When we meet with people or hear them on the phone, we get cues as to their intent and emotional state. It's much harder with words on a screen -- especially when you are communicating with people you don't know very well. But even individuals who are longtime colleagues can sometimes send messages that are easy to misinterpret. You can read a lot of negativity into a cryptic message. Here is an example from my own career.

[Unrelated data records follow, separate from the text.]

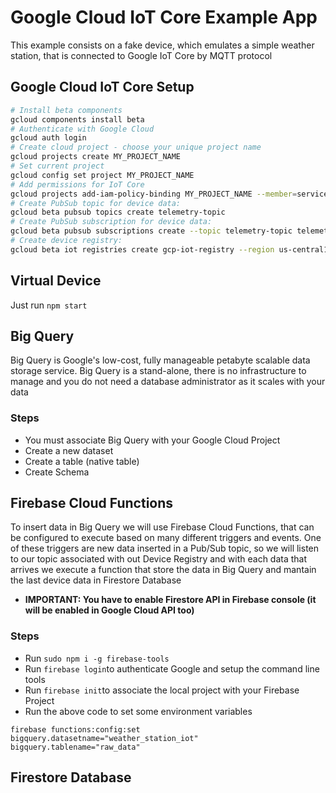 # Google Cloud IoT Core Example App

This example consists on a fake device, which emulates a simple weather station, that is connected to Google IoT Core by MQTT protocol

## Google Cloud IoT Core Setup

```bash
# Install beta components
gcloud components install beta
# Authenticate with Google Cloud
gcloud auth login
# Create cloud project - choose your unique project name
gcloud projects create MY_PROJECT_NAME
# Set current project
gcloud config set project MY_PROJECT_NAME
# Add permissions for IoT Core
gcloud projects add-iam-policy-binding MY_PROJECT_NAME --member=serviceAccount:cloud-iot@system.gserviceaccount.com --role=roles/pubsub.publisher
# Create PubSub topic for device data:
gcloud beta pubsub topics create telemetry-topic
# Create PubSub subscription for device data:
gcloud beta pubsub subscriptions create --topic telemetry-topic telemetry-subscription
# Create device registry:
gcloud beta iot registries create gcp-iot-registry --region us-central1 --state-pubsub-topic=telemetry-topic
```

## Virtual Device

Just run `npm start`

## Big Query

Big Query is Google's low-cost, fully manageable petabyte scalable data storage service. Big Query is a stand-alone, there is no infrastructure to manage and you do not need a database administrator as it scales with your data

### Steps

- You must associate Big Query with your Google Cloud Project
- Create a new dataset
- Create a table (native table)
- Create Schema

## Firebase Cloud Functions

To insert data in Big Query we will use Firebase Cloud Functions, that can be configured to execute based on many different triggers and events. One of these triggers are new data inserted in a Pub/Sub topic, so we will listen to our topic associated with out Device Registry and with each data that arrives we execute a function that store the data in Big Query and mantain the last device data in Firestore Database

- **IMPORTANT: You have to enable Firestore API in Firebase console (it will be enabled in Google Cloud API too)**

### Steps

- Run `sudo npm i -g firebase-tools`
- Run `firebase login`to authenticate Google and setup the command line tools
- Run `firebase init`to associate the local project with your Firebase Project
- Run the above code to set some environment variables

```
firebase functions:config:set
bigquery.datasetname="weather_station_iot"
bigquery.tablename="raw_data"
```

## Firestore Database
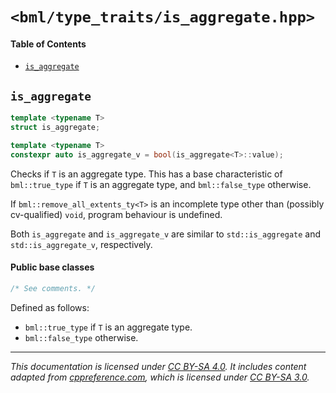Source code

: # `<bml/type_traits/is_aggregate.hpp>`
#### Table of Contents
- [`is_aggregate`](#is_aggregate)

## `is_aggregate`
```c++
template <typename T>
struct is_aggregate;

template <typename T>
constexpr auto is_aggregate_v = bool(is_aggregate<T>::value);
```
Checks if `T` is an aggregate type. This has a base characteristic of `bml::true_type` if `T` is an
aggregate type, and `bml::false_type` otherwise.

If `bml::remove_all_extents_ty<T>` is an incomplete type other than (possibly cv-qualified) `void`,
program behaviour is undefined.

Both `is_aggregate` and `is_aggregate_v` are similar to `std::is_aggregate` and
`std::is_aggregate_v`, respectively.

#### Public base classes
```c++
/* See comments. */
```
Defined as follows:

- `bml::true_type` if `T` is an aggregate type.
- `bml::false_type` otherwise.

---
*This documentation is licensed under [CC BY-SA 4.0][1]. It includes content adapted from
[cppreference.com][2], which is licensed under [CC BY-SA 3.0][3].*

[1]: https://creativecommons.org/licenses/by-sa/4.0
[2]: https://en.cppreference.com
[3]: https://creativecommons.org/licenses/by-sa/3.0

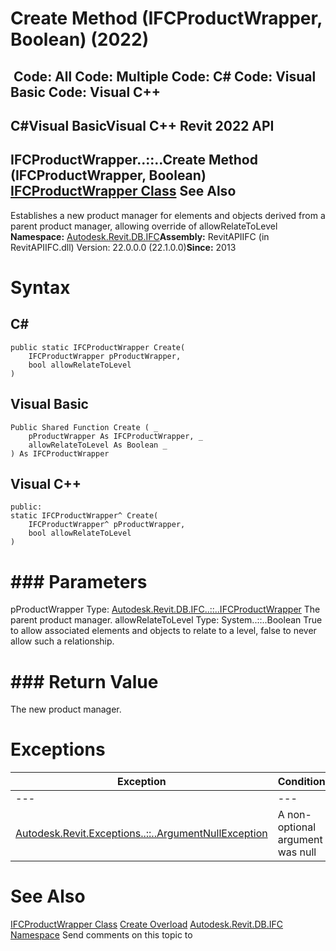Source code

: # Create Method (IFCProductWrapper, Boolean) (2022)

﻿
 Code: All Code: Multiple Code: C# Code: Visual Basic Code: Visual C++   
---  
C#Visual BasicVisual C++
Revit 2022 API  
---  
IFCProductWrapper..::..Create Method (IFCProductWrapper, Boolean)  
[IFCProductWrapper Class](368d2c50-1258-32a9-00ed-cc41059a6694.md "IFCProductWrapper Class") See Also  
---  
Establishes a new product manager for elements and objects derived from a parent product manager, allowing override of allowRelateToLevel 
**Namespace:** [Autodesk.Revit.DB.IFC](b823fafb-1ba1-896b-4097-142c2817ce74.md "Autodesk.Revit.DB.IFC Namespace")**Assembly:** RevitAPIIFC (in RevitAPIIFC.dll) Version: 22.0.0.0 (22.1.0.0)**Since:** 2013 
# Syntax
C#  
---  
```text
public static IFCProductWrapper Create(
	IFCProductWrapper pProductWrapper,
	bool allowRelateToLevel
)
```
  
Visual Basic  
---  
```text
Public Shared Function Create ( _
	pProductWrapper As IFCProductWrapper, _
	allowRelateToLevel As Boolean _
) As IFCProductWrapper
```
  
Visual C++  
---  
```text
public:
static IFCProductWrapper^ Create(
	IFCProductWrapper^ pProductWrapper, 
	bool allowRelateToLevel
)
```
  
# ### Parameters
pProductWrapper
    Type: [Autodesk.Revit.DB.IFC..::..IFCProductWrapper](368d2c50-1258-32a9-00ed-cc41059a6694.md "IFCProductWrapper Class") The parent product manager. 
allowRelateToLevel
    Type: System..::..Boolean True to allow associated elements and objects to relate to a level, false to never allow such a relationship. 
# ### Return Value
The new product manager. 
# Exceptions
| Exception | Condition |
| --- | --- |
| --- | --- |
| [Autodesk.Revit.Exceptions..::..ArgumentNullException](631e1424-60f4-929b-4e52-dda9dcd26316.md "ArgumentNullException Class") | A non-optional argument was null |

# See Also
[IFCProductWrapper Class](368d2c50-1258-32a9-00ed-cc41059a6694.md "IFCProductWrapper Class")
[Create Overload](45f71732-6e43-be68-8797-4b69ed236852.md "Create Method")
[Autodesk.Revit.DB.IFC Namespace](b823fafb-1ba1-896b-4097-142c2817ce74.md "Autodesk.Revit.DB.IFC Namespace")
Send comments on this topic to 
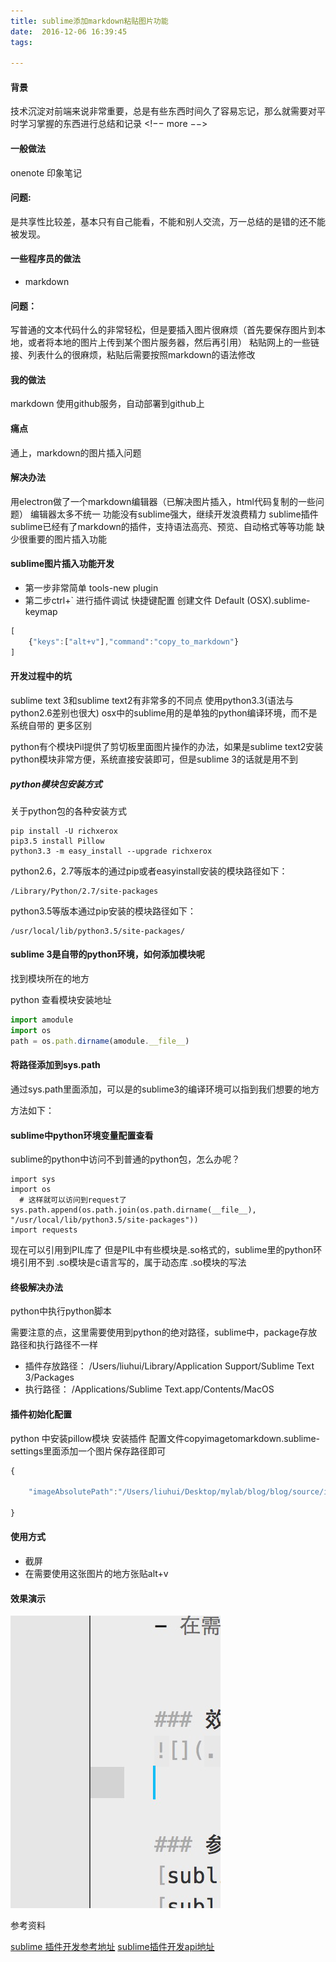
 ```yaml
---
title: sublime添加markdown粘贴图片功能
date:  2016-12-06 16:39:45
tags:

---
```


#### 背景
技术沉淀对前端来说非常重要，总是有些东西时间久了容易忘记，那么就需要对平时学习掌握的东西进行总结和记录
<!−− more −−>
#### 一般做法

onenote
印象笔记

#### 问题:

是共享性比较差，基本只有自己能看，不能和别人交流，万一总结的是错的还不能被发现。

#### 一些程序员的做法
- markdown

#### 问题：

写普通的文本代码什么的非常轻松，但是要插入图片很麻烦（首先要保存图片到本地，或者将本地的图片上传到某个图片服务器，然后再引用）
粘贴网上的一些链接、列表什么的很麻烦，粘贴后需要按照markdown的语法修改

#### 我的做法

markdown
使用github服务，自动部署到github上

#### 痛点

通上，markdown的图片插入问题

#### 解决办法

用electron做了一个markdown编辑器（已解决图片插入，html代码复制的一些问题）
编辑器太多不统一
功能没有sublime强大，继续开发浪费精力
sublime插件
sublime已经有了markdown的插件，支持语法高亮、预览、自动格式等等功能
缺少很重要的图片插入功能

#### sublime图片插入功能开发

- 第一步非常简单
tools-new plugin
- 第二步ctrl+` 进行插件调试
快捷键配置
创建文件 Default (OSX).sublime-keymap
``` js
[
    {"keys":["alt+v"],"command":"copy_to_markdown"}
]
```

#### 开发过程中的坑

sublime text 3和sublime text2有非常多的不同点
使用python3.3(语法与python2.6差别也很大)
osx中的sublime用的是单独的python编译环境，而不是系统自带的
更多区别

python有个模块Pil提供了剪切板里面图片操作的办法，如果是sublime text2安装python模块非常方便，系统直接安装即可，但是sublime 3的话就是用不到

##### python模块包安装方式

关于python包的各种安装方式

``` shell
pip install -U richxerox
pip3.5 install Pillow
python3.3 -m easy_install --upgrade richxerox
```

python2.6，2.7等版本的通过pip或者easyinstall安装的模块路径如下：
```
/Library/Python/2.7/site-packages
```

python3.5等版本通过pip安装的模块路径如下：
```
/usr/local/lib/python3.5/site-packages/
```

#### sublime 3是自带的python环境，如何添加模块呢

找到模块所在的地方

python 查看模块安装地址

``` js
import amodule
import os
path = os.path.dirname(amodule.__file__)
```

#### 将路径添加到sys.path

通过sys.path里面添加，可以是的sublime3的编译环境可以指到我们想要的地方

方法如下：

#### sublime中python环境变量配置查看

sublime的python中访问不到普通的python包，怎么办呢？

``` 
import sys 
import os
  # 这样就可以访问到request了
sys.path.append(os.path.join(os.path.dirname(__file__), "/usr/local/lib/python3.5/site-packages"))
import requests
```

现在可以引用到PIL库了
但是PIL中有些模块是.so格式的，sublime里的python环境引用不到
.so模块是c语言写的，属于动态库
.so模块的写法

#### 终极解决办法

python中执行python脚本

需要注意的点，这里需要使用到python的绝对路径，sublime中，package存放路径和执行路径不一样

- 插件存放路径：
/Users/liuhui/Library/Application Support/Sublime Text 3/Packages
- 执行路径：
/Applications/Sublime Text.app/Contents/MacOS
#### 插件初始化配置

python 中安装pillow模块
安装插件
配置文件copyimagetomarkdown.sublime-settings里面添加一个图片保存路径即可
``` js
{
    
    "imageAbsolutePath":"/Users/liuhui/Desktop/mylab/blog/blog/source/images/test"
    
}
```

#### 使用方式

- 截屏
- 在需要使用这张图片的地方张贴alt+v

#### 效果演示
![img](/images/test/17.mdilxJcp3n.png)


参考资料


[sublime 插件开发参考地址](https://www.sublimetext.com/docs/3/index.html)
[sublime插件开发api地址](https://www.sublimetext.com/docs/3/api_reference.html#sublime)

I once had a client who used a collaboration platform to review art and copy. She was a harried person, doing a great deal of work with a number of agencies. Not well liked, I admit, though I didn't share the distaste. She just wasn't all that great with people, though her intentions weren't malicious in any way. And she made sure the invoices got paid on time. (That's nice.) We got an assignment that required a new white paper be ghosted in just two days. I sent a draft white paper to her for review and heard nothing back for a day. The following morning I received a four-word email:
Re: WhitepaperUnclear. Resubmit this AM.
After many years of working in marketing services, I flatter myself that I am pretty good at interpreting client comments. But that was mind-boggling. Oh, the midnight oil burned. And it was a good document, despite minimal direction. And now I was to rewrite the paper in a morning, with no idea as to why what had been delivered the day before was unacceptable?
I started penning a poison keyboard email. I spent about 45 minutes on it. Oh, the indignation. Oh, the personal inventory I took. And just as I was spell-checking it and dialing up the flames, I got a second email:
Re: WhitepaperPDF came through blank for some reason. Please resave the PDF and resubmit.
Instant messages can be even worse. "Do it now" can read like a request or a command from an overseer.